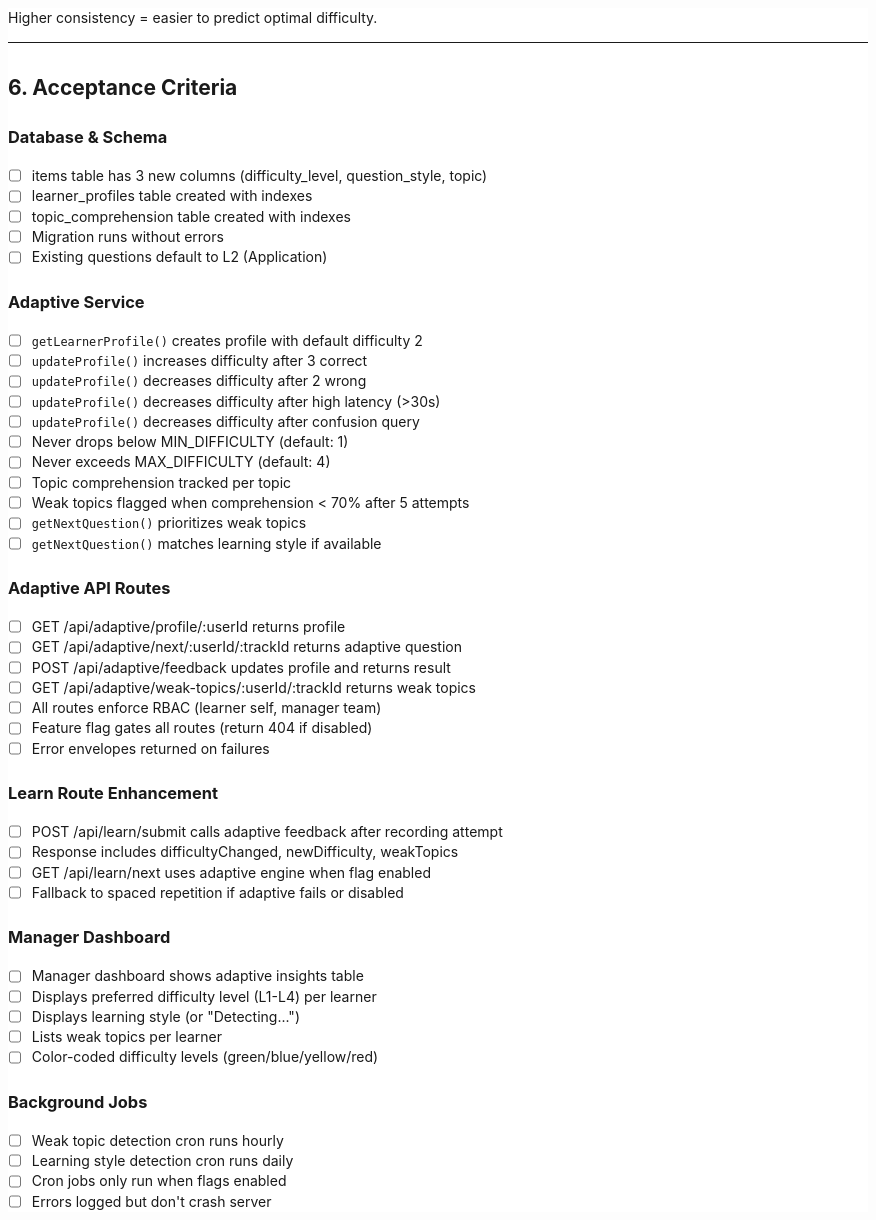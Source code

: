 Higher consistency = easier to predict optimal difficulty.

---

## 6. Acceptance Criteria

### Database & Schema
- [ ] items table has 3 new columns (difficulty_level, question_style, topic)
- [ ] learner_profiles table created with indexes
- [ ] topic_comprehension table created with indexes
- [ ] Migration runs without errors
- [ ] Existing questions default to L2 (Application)

### Adaptive Service
- [ ] `getLearnerProfile()` creates profile with default difficulty 2
- [ ] `updateProfile()` increases difficulty after 3 correct
- [ ] `updateProfile()` decreases difficulty after 2 wrong
- [ ] `updateProfile()` decreases difficulty after high latency (>30s)
- [ ] `updateProfile()` decreases difficulty after confusion query
- [ ] Never drops below MIN_DIFFICULTY (default: 1)
- [ ] Never exceeds MAX_DIFFICULTY (default: 4)
- [ ] Topic comprehension tracked per topic
- [ ] Weak topics flagged when comprehension < 70% after 5 attempts
- [ ] `getNextQuestion()` prioritizes weak topics
- [ ] `getNextQuestion()` matches learning style if available

### Adaptive API Routes
- [ ] GET /api/adaptive/profile/:userId returns profile
- [ ] GET /api/adaptive/next/:userId/:trackId returns adaptive question
- [ ] POST /api/adaptive/feedback updates profile and returns result
- [ ] GET /api/adaptive/weak-topics/:userId/:trackId returns weak topics
- [ ] All routes enforce RBAC (learner self, manager team)
- [ ] Feature flag gates all routes (return 404 if disabled)
- [ ] Error envelopes returned on failures

### Learn Route Enhancement
- [ ] POST /api/learn/submit calls adaptive feedback after recording attempt
- [ ] Response includes difficultyChanged, newDifficulty, weakTopics
- [ ] GET /api/learn/next uses adaptive engine when flag enabled
- [ ] Fallback to spaced repetition if adaptive fails or disabled

### Manager Dashboard
- [ ] Manager dashboard shows adaptive insights table
- [ ] Displays preferred difficulty level (L1-L4) per learner
- [ ] Displays learning style (or "Detecting...")
- [ ] Lists weak topics per learner
- [ ] Color-coded difficulty levels (green/blue/yellow/red)

### Background Jobs
- [ ] Weak topic detection cron runs hourly
- [ ] Learning style detection cron runs daily
- [ ] Cron jobs only run when flags enabled
- [ ] Errors logged but don't crash server

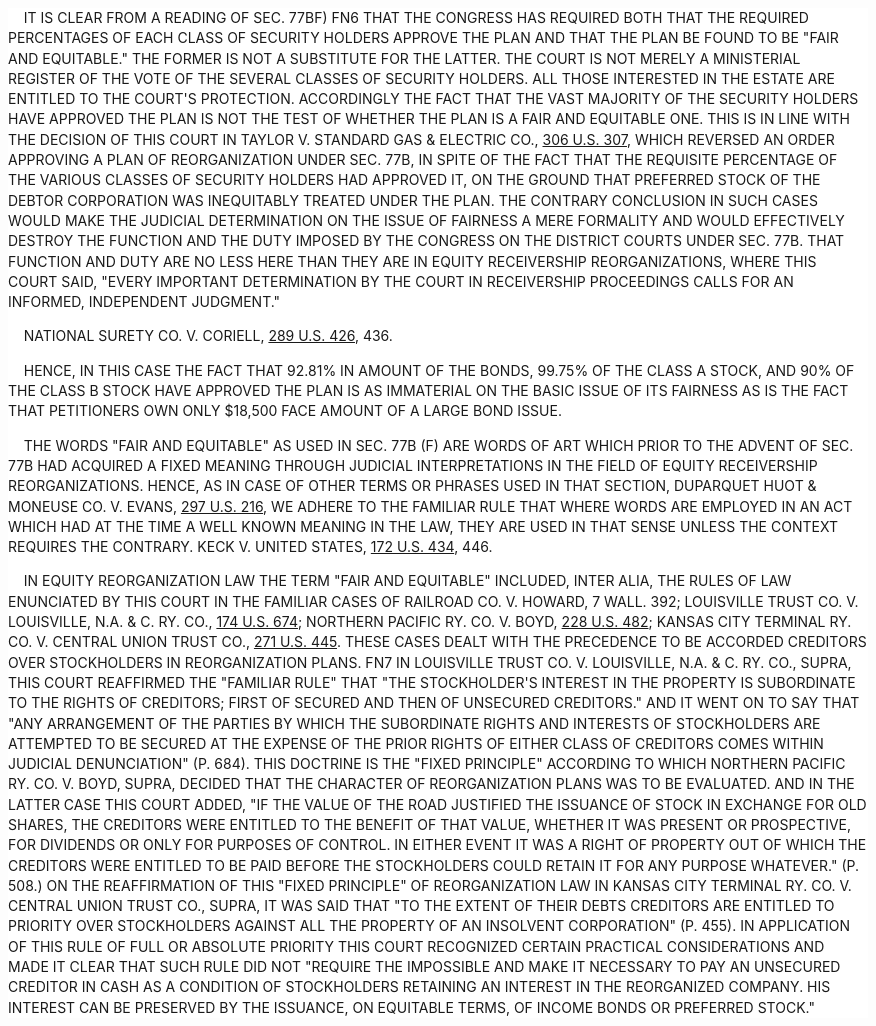     IT IS CLEAR FROM A READING OF SEC. 77BF)  FN6  THAT THE CONGRESS HAS REQUIRED BOTH THAT THE REQUIRED PERCENTAGES OF EACH CLASS OF SECURITY HOLDERS APPROVE THE PLAN AND THAT THE PLAN BE FOUND TO BE "FAIR AND EQUITABLE."  THE FORMER IS NOT A SUBSTITUTE FOR THE LATTER.  THE COURT IS NOT MERELY A MINISTERIAL REGISTER OF THE VOTE OF THE SEVERAL CLASSES OF SECURITY HOLDERS.  ALL THOSE INTERESTED IN THE ESTATE ARE ENTITLED TO THE COURT'S PROTECTION.  ACCORDINGLY THE FACT THAT THE VAST MAJORITY OF THE SECURITY HOLDERS HAVE APPROVED THE PLAN IS NOT THE TEST OF WHETHER THE PLAN IS A FAIR AND EQUITABLE ONE.  THIS IS IN LINE WITH THE DECISION OF THIS COURT IN TAYLOR V. STANDARD GAS & ELECTRIC CO., [306 U.S. 307][/us/courts/scotus/usReporter/306/307], WHICH REVERSED AN ORDER APPROVING A PLAN OF REORGANIZATION UNDER SEC. 77B, IN SPITE OF THE FACT THAT THE REQUISITE PERCENTAGE OF THE VARIOUS CLASSES OF SECURITY HOLDERS HAD APPROVED IT, ON THE GROUND THAT PREFERRED STOCK OF THE DEBTOR CORPORATION WAS INEQUITABLY TREATED UNDER THE PLAN.  THE CONTRARY CONCLUSION IN SUCH CASES WOULD MAKE THE JUDICIAL DETERMINATION ON THE ISSUE OF FAIRNESS A MERE FORMALITY AND WOULD EFFECTIVELY DESTROY THE FUNCTION AND THE DUTY IMPOSED BY THE CONGRESS ON THE DISTRICT COURTS UNDER SEC. 77B.  THAT FUNCTION AND DUTY ARE NO LESS HERE THAN THEY ARE IN EQUITY RECEIVERSHIP REORGANIZATIONS, WHERE THIS COURT SAID, "EVERY IMPORTANT DETERMINATION BY THE COURT IN RECEIVERSHIP PROCEEDINGS CALLS FOR AN INFORMED, INDEPENDENT JUDGMENT."

    NATIONAL SURETY CO. V. CORIELL, [289 U.S. 426][/us/courts/scotus/usReporter/289/426], 436.

    HENCE, IN THIS CASE THE FACT THAT 92.81% IN AMOUNT OF THE BONDS, 99.75% OF THE CLASS A STOCK, AND 90% OF THE CLASS B STOCK HAVE APPROVED THE PLAN IS AS IMMATERIAL ON THE BASIC ISSUE OF ITS FAIRNESS AS IS THE FACT THAT PETITIONERS OWN ONLY $18,500 FACE AMOUNT OF A LARGE BOND ISSUE.

    THE WORDS "FAIR AND EQUITABLE" AS USED IN SEC. 77B (F) ARE WORDS OF ART WHICH PRIOR TO THE ADVENT OF SEC. 77B HAD ACQUIRED A FIXED MEANING THROUGH JUDICIAL INTERPRETATIONS IN THE FIELD OF EQUITY RECEIVERSHIP REORGANIZATIONS.  HENCE, AS IN CASE OF OTHER TERMS OR PHRASES USED IN THAT SECTION, DUPARQUET HUOT & MONEUSE CO. V. EVANS, [297 U.S. 216][/us/courts/scotus/usReporter/297/216], WE ADHERE TO THE FAMILIAR RULE THAT WHERE WORDS ARE EMPLOYED IN AN ACT WHICH HAD AT THE TIME A WELL KNOWN MEANING IN THE LAW, THEY ARE USED IN THAT SENSE UNLESS THE CONTEXT REQUIRES THE CONTRARY.  KECK V. UNITED STATES, [172 U.S. 434][/us/courts/scotus/usReporter/172/434], 446.

    IN EQUITY REORGANIZATION LAW THE TERM "FAIR AND EQUITABLE" INCLUDED, INTER ALIA, THE RULES OF LAW ENUNCIATED BY THIS COURT IN THE FAMILIAR CASES OF RAILROAD CO. V. HOWARD, 7 WALL.  392; LOUISVILLE TRUST CO. V. LOUISVILLE, N.A. & C. RY. CO., [174 U.S. 674][/us/courts/scotus/usReporter/174/674]; NORTHERN PACIFIC RY. CO. V. BOYD, [228 U.S. 482][/us/courts/scotus/usReporter/228/482]; KANSAS CITY TERMINAL RY. CO. V. CENTRAL UNION TRUST CO., [271 U.S. 445][/us/courts/scotus/usReporter/271/445].  THESE CASES DEALT WITH THE PRECEDENCE TO BE ACCORDED CREDITORS OVER STOCKHOLDERS IN REORGANIZATION PLANS.  FN7  IN LOUISVILLE TRUST CO. V. LOUISVILLE, N.A. & C. RY. CO., SUPRA, THIS COURT REAFFIRMED THE "FAMILIAR RULE" THAT "THE STOCKHOLDER'S INTEREST IN THE PROPERTY IS SUBORDINATE TO THE RIGHTS OF CREDITORS; FIRST OF SECURED AND THEN OF UNSECURED CREDITORS."  AND IT WENT ON TO SAY THAT "ANY ARRANGEMENT OF THE PARTIES BY WHICH THE SUBORDINATE RIGHTS AND INTERESTS OF STOCKHOLDERS ARE ATTEMPTED TO BE SECURED AT THE EXPENSE OF THE PRIOR RIGHTS OF EITHER CLASS OF CREDITORS COMES WITHIN JUDICIAL DENUNCIATION" (P. 684).  THIS DOCTRINE IS THE "FIXED PRINCIPLE" ACCORDING TO WHICH NORTHERN PACIFIC RY. CO. V. BOYD, SUPRA, DECIDED THAT THE CHARACTER OF REORGANIZATION PLANS WAS TO BE EVALUATED.  AND IN THE LATTER CASE THIS COURT ADDED, "IF THE VALUE OF THE ROAD JUSTIFIED THE ISSUANCE OF STOCK IN EXCHANGE FOR OLD SHARES, THE CREDITORS WERE ENTITLED TO THE BENEFIT OF THAT VALUE, WHETHER IT WAS PRESENT OR PROSPECTIVE, FOR DIVIDENDS OR ONLY FOR PURPOSES OF CONTROL.  IN EITHER EVENT IT WAS A RIGHT OF PROPERTY OUT OF WHICH THE CREDITORS WERE ENTITLED TO BE PAID BEFORE THE STOCKHOLDERS COULD RETAIN IT FOR ANY PURPOSE WHATEVER."  (P. 508.)  ON THE REAFFIRMATION OF THIS "FIXED PRINCIPLE" OF REORGANIZATION LAW IN KANSAS CITY TERMINAL RY. CO. V. CENTRAL UNION TRUST CO., SUPRA, IT WAS SAID THAT "TO THE EXTENT OF THEIR DEBTS CREDITORS ARE ENTITLED TO PRIORITY OVER STOCKHOLDERS AGAINST ALL THE PROPERTY OF AN INSOLVENT CORPORATION" (P. 455).  IN APPLICATION OF THIS RULE OF FULL OR ABSOLUTE PRIORITY THIS COURT RECOGNIZED CERTAIN PRACTICAL CONSIDERATIONS AND MADE IT CLEAR THAT SUCH RULE DID NOT "REQUIRE THE IMPOSSIBLE AND MAKE IT NECESSARY TO PAY AN UNSECURED CREDITOR IN CASH AS A CONDITION OF STOCKHOLDERS RETAINING AN INTEREST IN THE REORGANIZED COMPANY.  HIS INTEREST CAN BE PRESERVED BY THE ISSUANCE, ON EQUITABLE TERMS, OF INCOME BONDS OR PREFERRED STOCK."


[/us/courts/scotus/usReporter/308/106]: https://publicdocs.github.io/go/links?ns=uslm-x&ref=%2Fus%2Fcourts%2Fscotus%2FusReporter%2F308%2F106
[/us/courts/scotus/usReporter/307/619]: https://publicdocs.github.io/go/links?ns=uslm-x&ref=%2Fus%2Fcourts%2Fscotus%2FusReporter%2F307%2F619
[/us/stat/48/912]: https://publicdocs.github.io/go/links?ns=uslm&ref=%2Fus%2Fstat%2F48%2F912
[/us/courts/scotus/usReporter/243/281]: https://publicdocs.github.io/go/links?ns=uslm-x&ref=%2Fus%2Fcourts%2Fscotus%2FusReporter%2F243%2F281
[/us/courts/scotus/usReporter/306/307]: https://publicdocs.github.io/go/links?ns=uslm-x&ref=%2Fus%2Fcourts%2Fscotus%2FusReporter%2F306%2F307
[/us/courts/scotus/usReporter/289/426]: https://publicdocs.github.io/go/links?ns=uslm-x&ref=%2Fus%2Fcourts%2Fscotus%2FusReporter%2F289%2F426
[/us/courts/scotus/usReporter/297/216]: https://publicdocs.github.io/go/links?ns=uslm-x&ref=%2Fus%2Fcourts%2Fscotus%2FusReporter%2F297%2F216
[/us/courts/scotus/usReporter/172/434]: https://publicdocs.github.io/go/links?ns=uslm-x&ref=%2Fus%2Fcourts%2Fscotus%2FusReporter%2F172%2F434
[/us/courts/scotus/usReporter/174/674]: https://publicdocs.github.io/go/links?ns=uslm-x&ref=%2Fus%2Fcourts%2Fscotus%2FusReporter%2F174%2F674
[/us/courts/scotus/usReporter/228/482]: https://publicdocs.github.io/go/links?ns=uslm-x&ref=%2Fus%2Fcourts%2Fscotus%2FusReporter%2F228%2F482
[/us/courts/scotus/usReporter/271/445]: https://publicdocs.github.io/go/links?ns=uslm-x&ref=%2Fus%2Fcourts%2Fscotus%2FusReporter%2F271%2F445
[/us/courts/scotus/usReporter/299/24]: https://publicdocs.github.io/go/links?ns=uslm-x&ref=%2Fus%2Fcourts%2Fscotus%2FusReporter%2F299%2F24
[/us/courts/scotus/usReporter/275/569]: https://publicdocs.github.io/go/links?ns=uslm-x&ref=%2Fus%2Fcourts%2Fscotus%2FusReporter%2F275%2F569
[/us/courts/scotus/usReporter/290/504]: https://publicdocs.github.io/go/links?ns=uslm-x&ref=%2Fus%2Fcourts%2Fscotus%2FusReporter%2F290%2F504
[/us/courts/scotus/usReporter/297/464]: https://publicdocs.github.io/go/links?ns=uslm-x&ref=%2Fus%2Fcourts%2Fscotus%2FusReporter%2F297%2F464
[/us/courts/scotus/usReporter/299/24]: https://publicdocs.github.io/go/links?ns=uslm-x&ref=%2Fus%2Fcourts%2Fscotus%2FusReporter%2F299%2F24
[/us/stat/52/840]: https://publicdocs.github.io/go/links?ns=uslm&ref=%2Fus%2Fstat%2F52%2F840
[/us/courts/scotus/usReporter/294/648]: https://publicdocs.github.io/go/links?ns=uslm-x&ref=%2Fus%2Fcourts%2Fscotus%2FusReporter%2F294%2F648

Exercise objective = Copy exactly what appears in the entries, beginning with the first line and ending with the line that has "### Adaptive Service", but not the pictures.

Solution =
Source code

: Higher consistency = easier to predict optimal difficulty.

---

## 6. Acceptance Criteria

### Database & Schema
- [ ] items table has 3 new columns (difficulty_level, question_style, topic)
- [ ] learner_profiles table created with indexes
- [ ] topic_comprehension table created with indexes
- [ ] Migration runs without errors
- [ ] Existing questions default to L2 (Application)

### Adaptive Service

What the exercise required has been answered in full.